TASK REQUIREMENTS: Only certain lines below are wanted: those starting at the line containing "Let’s review what you know." and ending at the line containing "force and direction.", both included, each retyped exactly.

MATERIAL SHOWN:
*****
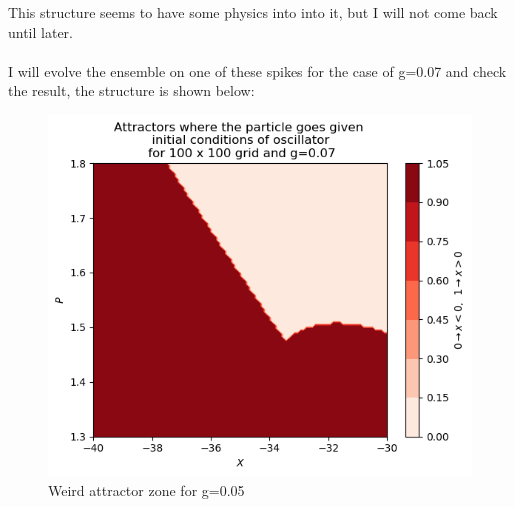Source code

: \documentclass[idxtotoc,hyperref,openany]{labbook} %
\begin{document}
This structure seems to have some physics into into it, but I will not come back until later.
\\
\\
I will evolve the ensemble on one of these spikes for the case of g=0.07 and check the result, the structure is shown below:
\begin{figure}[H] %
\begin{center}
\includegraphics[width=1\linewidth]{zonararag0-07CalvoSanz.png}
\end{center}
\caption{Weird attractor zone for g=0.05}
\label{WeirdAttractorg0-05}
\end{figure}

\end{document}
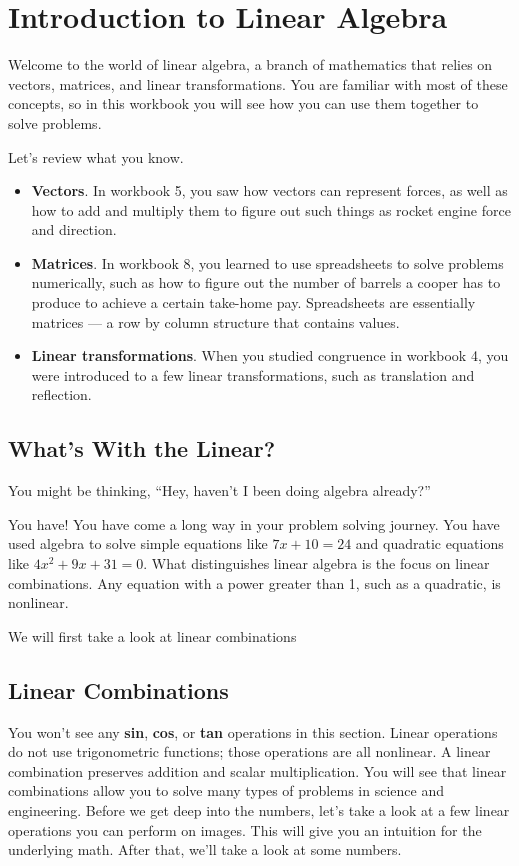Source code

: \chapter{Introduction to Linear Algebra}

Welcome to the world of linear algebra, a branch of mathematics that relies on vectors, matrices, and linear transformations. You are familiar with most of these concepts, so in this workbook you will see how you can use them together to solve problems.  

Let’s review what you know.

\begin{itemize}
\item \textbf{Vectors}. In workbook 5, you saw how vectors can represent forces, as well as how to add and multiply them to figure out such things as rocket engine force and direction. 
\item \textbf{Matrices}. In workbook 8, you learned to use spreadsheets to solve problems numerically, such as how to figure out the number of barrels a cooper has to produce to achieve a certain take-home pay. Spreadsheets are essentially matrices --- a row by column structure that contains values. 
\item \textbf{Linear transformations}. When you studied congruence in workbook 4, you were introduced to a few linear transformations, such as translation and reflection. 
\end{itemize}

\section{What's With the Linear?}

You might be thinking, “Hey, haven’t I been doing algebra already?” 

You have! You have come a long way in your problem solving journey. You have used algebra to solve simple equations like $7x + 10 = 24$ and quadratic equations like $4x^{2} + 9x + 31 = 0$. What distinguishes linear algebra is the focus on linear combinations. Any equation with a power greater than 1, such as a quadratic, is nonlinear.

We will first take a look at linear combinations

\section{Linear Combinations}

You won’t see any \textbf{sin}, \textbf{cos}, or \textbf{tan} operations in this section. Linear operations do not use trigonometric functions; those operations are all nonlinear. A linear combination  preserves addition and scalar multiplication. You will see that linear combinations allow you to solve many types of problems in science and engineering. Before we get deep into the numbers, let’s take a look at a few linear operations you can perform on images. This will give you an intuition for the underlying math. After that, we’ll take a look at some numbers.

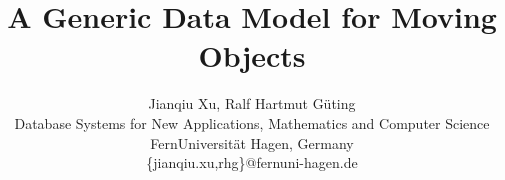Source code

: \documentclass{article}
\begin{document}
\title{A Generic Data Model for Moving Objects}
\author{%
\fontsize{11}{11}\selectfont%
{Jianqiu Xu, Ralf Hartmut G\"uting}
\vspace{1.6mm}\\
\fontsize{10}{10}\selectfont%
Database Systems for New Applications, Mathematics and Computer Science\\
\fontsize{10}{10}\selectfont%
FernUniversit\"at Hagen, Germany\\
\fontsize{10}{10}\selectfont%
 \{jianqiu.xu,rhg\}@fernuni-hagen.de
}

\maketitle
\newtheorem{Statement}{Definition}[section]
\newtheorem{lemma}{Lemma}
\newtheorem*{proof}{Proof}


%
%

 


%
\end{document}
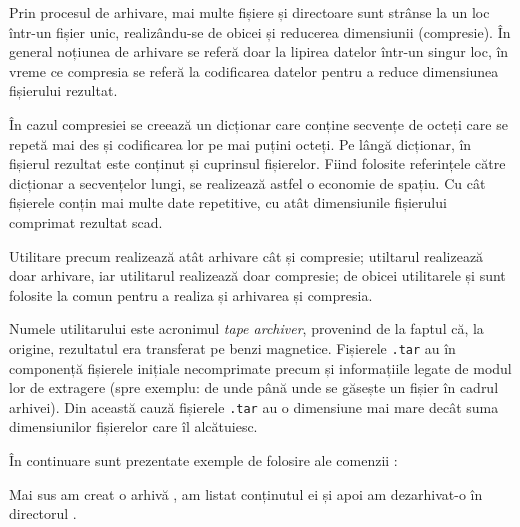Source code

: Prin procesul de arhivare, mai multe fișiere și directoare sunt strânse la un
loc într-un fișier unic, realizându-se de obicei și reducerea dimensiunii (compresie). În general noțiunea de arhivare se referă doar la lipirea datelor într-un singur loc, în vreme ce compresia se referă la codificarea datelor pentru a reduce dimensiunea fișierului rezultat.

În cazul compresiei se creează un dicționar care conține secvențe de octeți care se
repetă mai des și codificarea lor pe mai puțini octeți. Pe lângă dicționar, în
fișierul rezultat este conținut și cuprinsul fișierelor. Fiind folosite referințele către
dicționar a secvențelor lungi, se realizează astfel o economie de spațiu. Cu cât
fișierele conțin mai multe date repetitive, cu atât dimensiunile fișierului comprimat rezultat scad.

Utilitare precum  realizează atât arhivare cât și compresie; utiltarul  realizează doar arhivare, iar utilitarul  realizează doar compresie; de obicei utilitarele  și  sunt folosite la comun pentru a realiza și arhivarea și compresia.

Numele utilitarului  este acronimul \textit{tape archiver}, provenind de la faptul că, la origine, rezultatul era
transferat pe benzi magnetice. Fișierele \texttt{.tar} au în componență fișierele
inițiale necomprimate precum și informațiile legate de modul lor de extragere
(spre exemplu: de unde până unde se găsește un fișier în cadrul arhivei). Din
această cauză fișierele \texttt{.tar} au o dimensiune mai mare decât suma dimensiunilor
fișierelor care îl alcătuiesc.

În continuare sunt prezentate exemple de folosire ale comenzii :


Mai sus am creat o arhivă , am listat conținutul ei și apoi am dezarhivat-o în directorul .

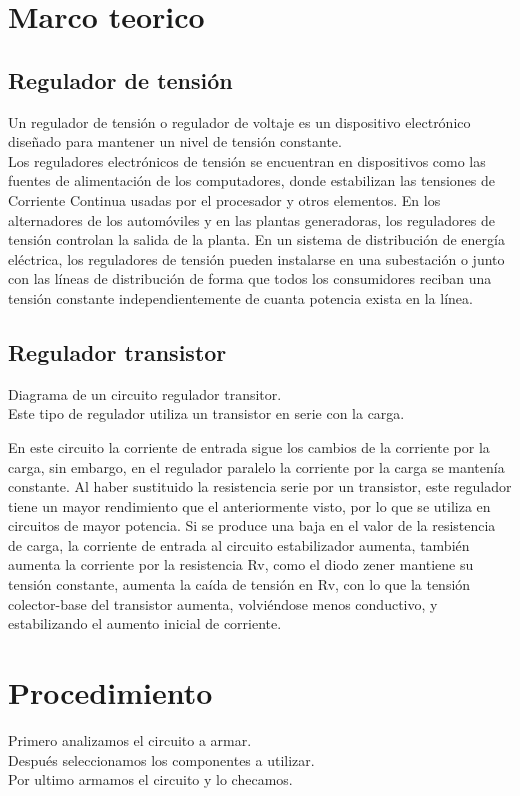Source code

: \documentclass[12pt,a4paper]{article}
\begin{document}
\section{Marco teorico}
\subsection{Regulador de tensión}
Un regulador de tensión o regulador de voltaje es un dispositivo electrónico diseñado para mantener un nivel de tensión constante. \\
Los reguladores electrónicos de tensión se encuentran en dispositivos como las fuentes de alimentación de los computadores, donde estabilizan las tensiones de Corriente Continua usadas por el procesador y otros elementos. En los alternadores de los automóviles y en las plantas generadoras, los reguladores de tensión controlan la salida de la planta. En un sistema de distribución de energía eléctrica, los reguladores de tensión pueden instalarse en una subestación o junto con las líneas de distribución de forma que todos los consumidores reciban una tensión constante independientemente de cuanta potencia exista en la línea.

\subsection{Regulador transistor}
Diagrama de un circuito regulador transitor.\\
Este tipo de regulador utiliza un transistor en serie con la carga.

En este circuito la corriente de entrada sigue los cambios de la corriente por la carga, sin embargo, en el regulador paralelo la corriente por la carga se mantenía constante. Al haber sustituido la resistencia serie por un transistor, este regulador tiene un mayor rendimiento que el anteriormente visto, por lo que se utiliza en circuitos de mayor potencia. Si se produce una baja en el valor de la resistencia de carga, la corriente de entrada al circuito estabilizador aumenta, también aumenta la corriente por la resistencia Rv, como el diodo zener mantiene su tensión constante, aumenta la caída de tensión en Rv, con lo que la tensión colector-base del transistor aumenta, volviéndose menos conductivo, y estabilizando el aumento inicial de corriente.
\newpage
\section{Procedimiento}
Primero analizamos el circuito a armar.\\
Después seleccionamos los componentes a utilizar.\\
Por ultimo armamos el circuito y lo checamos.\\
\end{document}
*****
REPLY:
Let’s review what you know.

\begin{itemize}
\item \textbf{Vectors}. In workbook 5, you saw how vectors can represent forces, as well as how to add and multiply them to figure out such things as rocket engine force and direction. 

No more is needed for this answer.